- **RAW DATA**:
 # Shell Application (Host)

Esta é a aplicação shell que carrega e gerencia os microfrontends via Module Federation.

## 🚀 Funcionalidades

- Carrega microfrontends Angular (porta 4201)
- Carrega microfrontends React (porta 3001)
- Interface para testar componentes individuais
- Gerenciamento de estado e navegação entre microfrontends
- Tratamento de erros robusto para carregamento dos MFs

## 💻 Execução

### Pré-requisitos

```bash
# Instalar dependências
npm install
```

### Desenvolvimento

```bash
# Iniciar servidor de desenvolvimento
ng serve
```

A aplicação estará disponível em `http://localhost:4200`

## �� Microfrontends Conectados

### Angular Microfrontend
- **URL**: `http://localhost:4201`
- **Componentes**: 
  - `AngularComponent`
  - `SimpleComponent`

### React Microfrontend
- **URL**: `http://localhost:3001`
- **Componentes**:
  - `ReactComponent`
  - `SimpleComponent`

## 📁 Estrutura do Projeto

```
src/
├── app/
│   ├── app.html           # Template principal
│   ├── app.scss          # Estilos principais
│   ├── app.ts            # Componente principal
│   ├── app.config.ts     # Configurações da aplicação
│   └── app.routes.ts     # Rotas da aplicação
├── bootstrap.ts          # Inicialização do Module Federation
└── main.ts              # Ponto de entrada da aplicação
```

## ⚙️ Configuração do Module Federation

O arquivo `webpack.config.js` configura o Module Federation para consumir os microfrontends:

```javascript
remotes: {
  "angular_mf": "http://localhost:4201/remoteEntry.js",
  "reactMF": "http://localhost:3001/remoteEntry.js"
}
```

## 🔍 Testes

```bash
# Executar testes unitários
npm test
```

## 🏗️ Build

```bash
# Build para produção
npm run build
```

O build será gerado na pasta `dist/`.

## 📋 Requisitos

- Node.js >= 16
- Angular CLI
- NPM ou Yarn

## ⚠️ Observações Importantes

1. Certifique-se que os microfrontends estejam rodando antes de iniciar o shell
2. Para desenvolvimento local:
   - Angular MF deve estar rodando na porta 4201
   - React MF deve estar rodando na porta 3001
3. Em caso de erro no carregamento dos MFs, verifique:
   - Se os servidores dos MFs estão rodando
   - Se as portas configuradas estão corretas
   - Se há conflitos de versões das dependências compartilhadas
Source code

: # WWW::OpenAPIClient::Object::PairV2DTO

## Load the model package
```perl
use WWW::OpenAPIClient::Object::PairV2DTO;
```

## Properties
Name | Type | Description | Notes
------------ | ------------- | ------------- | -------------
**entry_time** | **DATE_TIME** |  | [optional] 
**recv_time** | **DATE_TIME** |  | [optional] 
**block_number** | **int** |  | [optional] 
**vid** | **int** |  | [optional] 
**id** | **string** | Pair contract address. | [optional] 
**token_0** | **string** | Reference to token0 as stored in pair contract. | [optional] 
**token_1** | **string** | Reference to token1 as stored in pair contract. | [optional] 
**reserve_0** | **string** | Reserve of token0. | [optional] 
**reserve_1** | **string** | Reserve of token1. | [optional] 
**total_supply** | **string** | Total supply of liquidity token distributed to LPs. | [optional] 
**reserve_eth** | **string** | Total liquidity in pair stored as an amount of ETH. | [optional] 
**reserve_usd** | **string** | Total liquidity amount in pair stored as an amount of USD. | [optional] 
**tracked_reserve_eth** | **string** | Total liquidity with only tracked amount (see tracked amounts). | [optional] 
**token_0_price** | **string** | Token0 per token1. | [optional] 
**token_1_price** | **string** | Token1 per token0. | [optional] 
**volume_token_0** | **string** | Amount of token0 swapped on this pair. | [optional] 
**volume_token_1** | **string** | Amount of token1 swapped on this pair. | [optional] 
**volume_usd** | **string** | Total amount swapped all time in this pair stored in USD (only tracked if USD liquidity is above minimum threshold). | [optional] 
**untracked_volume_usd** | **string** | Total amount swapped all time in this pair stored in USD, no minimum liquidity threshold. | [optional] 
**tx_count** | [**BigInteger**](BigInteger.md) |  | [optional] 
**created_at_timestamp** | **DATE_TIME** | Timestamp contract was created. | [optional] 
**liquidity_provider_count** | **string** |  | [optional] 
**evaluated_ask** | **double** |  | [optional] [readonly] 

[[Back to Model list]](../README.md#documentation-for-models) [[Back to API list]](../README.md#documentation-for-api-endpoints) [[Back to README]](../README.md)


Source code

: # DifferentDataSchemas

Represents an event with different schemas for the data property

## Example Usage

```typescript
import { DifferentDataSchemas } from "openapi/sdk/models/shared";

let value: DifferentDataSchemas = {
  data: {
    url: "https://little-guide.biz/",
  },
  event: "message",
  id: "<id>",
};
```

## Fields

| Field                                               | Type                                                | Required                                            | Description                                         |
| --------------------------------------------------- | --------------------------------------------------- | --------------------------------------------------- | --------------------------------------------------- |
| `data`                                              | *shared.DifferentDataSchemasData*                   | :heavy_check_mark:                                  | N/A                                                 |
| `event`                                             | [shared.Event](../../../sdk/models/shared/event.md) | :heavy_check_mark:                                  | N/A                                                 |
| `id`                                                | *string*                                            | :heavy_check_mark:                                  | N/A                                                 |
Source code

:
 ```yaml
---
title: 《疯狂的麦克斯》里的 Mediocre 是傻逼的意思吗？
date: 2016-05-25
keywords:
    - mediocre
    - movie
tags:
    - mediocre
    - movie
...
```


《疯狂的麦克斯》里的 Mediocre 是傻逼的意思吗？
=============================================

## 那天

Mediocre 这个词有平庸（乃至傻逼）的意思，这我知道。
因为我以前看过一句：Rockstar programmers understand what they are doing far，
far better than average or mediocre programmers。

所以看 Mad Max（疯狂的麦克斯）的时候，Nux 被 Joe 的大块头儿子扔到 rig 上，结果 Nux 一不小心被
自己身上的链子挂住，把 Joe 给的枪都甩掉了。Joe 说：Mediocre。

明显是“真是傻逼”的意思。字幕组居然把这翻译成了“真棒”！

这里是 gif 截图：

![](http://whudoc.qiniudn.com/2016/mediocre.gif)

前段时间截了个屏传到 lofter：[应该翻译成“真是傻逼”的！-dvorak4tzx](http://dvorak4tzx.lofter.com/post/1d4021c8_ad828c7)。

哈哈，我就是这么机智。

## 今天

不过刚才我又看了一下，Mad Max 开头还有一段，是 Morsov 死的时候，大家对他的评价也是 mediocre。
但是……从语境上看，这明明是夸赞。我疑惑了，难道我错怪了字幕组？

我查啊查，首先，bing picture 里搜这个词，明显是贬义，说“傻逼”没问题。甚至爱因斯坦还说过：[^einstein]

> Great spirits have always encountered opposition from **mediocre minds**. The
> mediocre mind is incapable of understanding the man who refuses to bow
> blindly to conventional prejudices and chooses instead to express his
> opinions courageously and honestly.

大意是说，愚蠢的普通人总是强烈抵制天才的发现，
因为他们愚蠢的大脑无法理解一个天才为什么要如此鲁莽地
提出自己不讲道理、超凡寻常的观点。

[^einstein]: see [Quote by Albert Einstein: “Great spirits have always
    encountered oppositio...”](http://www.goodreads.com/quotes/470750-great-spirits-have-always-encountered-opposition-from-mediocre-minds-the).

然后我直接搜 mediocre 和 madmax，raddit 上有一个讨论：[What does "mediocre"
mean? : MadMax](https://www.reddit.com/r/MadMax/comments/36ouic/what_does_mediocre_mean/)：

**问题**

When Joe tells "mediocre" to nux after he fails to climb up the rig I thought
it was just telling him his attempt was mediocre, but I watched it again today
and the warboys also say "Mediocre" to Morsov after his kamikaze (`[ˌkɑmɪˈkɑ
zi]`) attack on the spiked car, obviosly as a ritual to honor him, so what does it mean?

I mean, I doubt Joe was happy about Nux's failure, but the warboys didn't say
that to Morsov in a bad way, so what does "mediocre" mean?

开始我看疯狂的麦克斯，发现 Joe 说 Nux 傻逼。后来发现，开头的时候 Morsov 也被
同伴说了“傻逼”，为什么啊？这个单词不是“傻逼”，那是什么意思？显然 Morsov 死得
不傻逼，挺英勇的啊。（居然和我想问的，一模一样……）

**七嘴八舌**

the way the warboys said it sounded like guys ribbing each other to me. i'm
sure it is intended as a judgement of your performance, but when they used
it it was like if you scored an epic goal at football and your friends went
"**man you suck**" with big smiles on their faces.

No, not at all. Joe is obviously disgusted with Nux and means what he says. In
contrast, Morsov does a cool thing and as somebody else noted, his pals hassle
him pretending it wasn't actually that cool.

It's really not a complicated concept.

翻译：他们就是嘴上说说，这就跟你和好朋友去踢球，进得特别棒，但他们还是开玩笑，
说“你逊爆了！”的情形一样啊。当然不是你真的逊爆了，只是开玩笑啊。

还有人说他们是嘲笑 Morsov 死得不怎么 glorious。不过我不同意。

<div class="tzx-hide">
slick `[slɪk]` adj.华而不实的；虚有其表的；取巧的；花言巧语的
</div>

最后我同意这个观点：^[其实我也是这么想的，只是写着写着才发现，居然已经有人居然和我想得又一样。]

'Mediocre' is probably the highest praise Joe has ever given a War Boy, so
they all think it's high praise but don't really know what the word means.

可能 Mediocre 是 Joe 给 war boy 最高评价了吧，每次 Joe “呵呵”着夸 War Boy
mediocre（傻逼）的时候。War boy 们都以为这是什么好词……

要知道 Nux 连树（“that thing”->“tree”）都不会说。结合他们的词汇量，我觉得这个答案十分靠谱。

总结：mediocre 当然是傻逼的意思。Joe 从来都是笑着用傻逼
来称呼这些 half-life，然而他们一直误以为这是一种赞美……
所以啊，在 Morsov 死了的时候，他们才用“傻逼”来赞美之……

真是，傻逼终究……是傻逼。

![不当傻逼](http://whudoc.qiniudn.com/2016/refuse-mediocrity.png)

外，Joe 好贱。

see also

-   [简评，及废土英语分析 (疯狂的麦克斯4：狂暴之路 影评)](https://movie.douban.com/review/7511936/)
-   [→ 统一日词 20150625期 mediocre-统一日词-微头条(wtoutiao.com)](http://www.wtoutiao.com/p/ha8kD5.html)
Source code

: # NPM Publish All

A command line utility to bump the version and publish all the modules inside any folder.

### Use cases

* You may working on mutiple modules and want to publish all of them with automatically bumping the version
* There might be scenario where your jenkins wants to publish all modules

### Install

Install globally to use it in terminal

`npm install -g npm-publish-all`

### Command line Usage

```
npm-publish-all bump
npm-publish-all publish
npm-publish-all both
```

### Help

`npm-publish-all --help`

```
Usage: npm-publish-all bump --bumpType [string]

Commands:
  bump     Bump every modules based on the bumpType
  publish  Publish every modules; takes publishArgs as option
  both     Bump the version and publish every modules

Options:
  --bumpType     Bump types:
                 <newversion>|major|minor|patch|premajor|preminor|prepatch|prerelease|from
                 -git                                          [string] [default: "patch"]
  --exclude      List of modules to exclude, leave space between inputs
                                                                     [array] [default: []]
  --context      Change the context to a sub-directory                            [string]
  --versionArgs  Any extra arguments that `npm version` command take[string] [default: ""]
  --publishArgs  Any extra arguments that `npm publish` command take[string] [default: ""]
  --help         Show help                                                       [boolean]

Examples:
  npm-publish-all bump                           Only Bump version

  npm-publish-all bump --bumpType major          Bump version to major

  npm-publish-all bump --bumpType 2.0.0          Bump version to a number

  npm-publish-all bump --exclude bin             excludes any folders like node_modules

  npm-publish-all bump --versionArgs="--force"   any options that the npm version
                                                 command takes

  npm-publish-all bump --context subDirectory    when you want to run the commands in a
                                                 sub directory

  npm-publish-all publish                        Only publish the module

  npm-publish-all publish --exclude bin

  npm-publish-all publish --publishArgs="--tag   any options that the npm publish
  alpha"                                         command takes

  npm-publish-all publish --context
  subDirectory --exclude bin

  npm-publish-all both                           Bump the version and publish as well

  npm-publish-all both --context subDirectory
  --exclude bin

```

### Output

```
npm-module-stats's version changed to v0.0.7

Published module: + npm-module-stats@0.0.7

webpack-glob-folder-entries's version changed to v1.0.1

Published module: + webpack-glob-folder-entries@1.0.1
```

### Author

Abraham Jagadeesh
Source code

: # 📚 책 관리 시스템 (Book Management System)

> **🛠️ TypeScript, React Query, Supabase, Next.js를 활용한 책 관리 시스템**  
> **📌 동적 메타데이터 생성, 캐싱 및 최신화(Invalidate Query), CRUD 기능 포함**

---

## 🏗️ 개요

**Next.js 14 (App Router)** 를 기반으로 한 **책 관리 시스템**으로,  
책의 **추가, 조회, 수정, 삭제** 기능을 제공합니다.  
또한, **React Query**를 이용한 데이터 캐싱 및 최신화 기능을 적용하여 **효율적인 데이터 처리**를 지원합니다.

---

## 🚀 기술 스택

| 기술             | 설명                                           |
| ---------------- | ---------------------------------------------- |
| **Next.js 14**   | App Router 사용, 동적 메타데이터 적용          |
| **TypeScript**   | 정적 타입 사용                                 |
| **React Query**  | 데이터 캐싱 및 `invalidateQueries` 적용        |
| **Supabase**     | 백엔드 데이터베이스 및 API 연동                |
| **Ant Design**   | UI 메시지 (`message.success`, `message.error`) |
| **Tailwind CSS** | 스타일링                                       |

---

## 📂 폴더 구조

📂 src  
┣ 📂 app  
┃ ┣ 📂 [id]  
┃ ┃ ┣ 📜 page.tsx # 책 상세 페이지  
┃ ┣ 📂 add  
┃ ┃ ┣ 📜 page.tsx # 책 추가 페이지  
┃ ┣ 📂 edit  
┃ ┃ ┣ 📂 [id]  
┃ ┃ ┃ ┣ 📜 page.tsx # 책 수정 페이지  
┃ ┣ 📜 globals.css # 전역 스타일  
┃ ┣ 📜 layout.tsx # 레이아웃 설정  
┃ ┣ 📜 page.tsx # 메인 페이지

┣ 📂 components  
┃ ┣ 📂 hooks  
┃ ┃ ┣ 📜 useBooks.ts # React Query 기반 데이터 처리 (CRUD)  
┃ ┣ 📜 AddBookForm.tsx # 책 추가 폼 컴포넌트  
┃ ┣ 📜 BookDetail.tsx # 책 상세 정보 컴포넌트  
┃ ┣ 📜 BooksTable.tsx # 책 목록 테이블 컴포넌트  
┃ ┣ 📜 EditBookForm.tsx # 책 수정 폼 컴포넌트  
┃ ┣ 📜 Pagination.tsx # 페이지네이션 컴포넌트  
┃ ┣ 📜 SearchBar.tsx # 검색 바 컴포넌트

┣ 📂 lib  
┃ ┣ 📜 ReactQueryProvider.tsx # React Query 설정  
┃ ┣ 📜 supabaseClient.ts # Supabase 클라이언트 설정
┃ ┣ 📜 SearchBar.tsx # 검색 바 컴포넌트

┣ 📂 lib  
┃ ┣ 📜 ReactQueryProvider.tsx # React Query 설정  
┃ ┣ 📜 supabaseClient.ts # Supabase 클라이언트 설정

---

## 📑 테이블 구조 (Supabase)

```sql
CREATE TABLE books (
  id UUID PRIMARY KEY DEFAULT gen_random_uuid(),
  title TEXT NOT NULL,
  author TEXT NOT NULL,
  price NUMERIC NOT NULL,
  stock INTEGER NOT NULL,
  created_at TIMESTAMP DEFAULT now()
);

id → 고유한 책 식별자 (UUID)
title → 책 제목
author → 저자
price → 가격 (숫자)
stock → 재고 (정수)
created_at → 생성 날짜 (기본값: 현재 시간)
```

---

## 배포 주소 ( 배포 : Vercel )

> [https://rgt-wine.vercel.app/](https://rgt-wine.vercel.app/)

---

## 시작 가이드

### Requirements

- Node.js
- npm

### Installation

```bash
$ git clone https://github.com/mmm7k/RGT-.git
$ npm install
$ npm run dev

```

- **WORK TASK**:
How many lines in these entries contain the string "arguments"? State the number and nothing more.

- **ANSWER TO THIS PROBLEM**:
2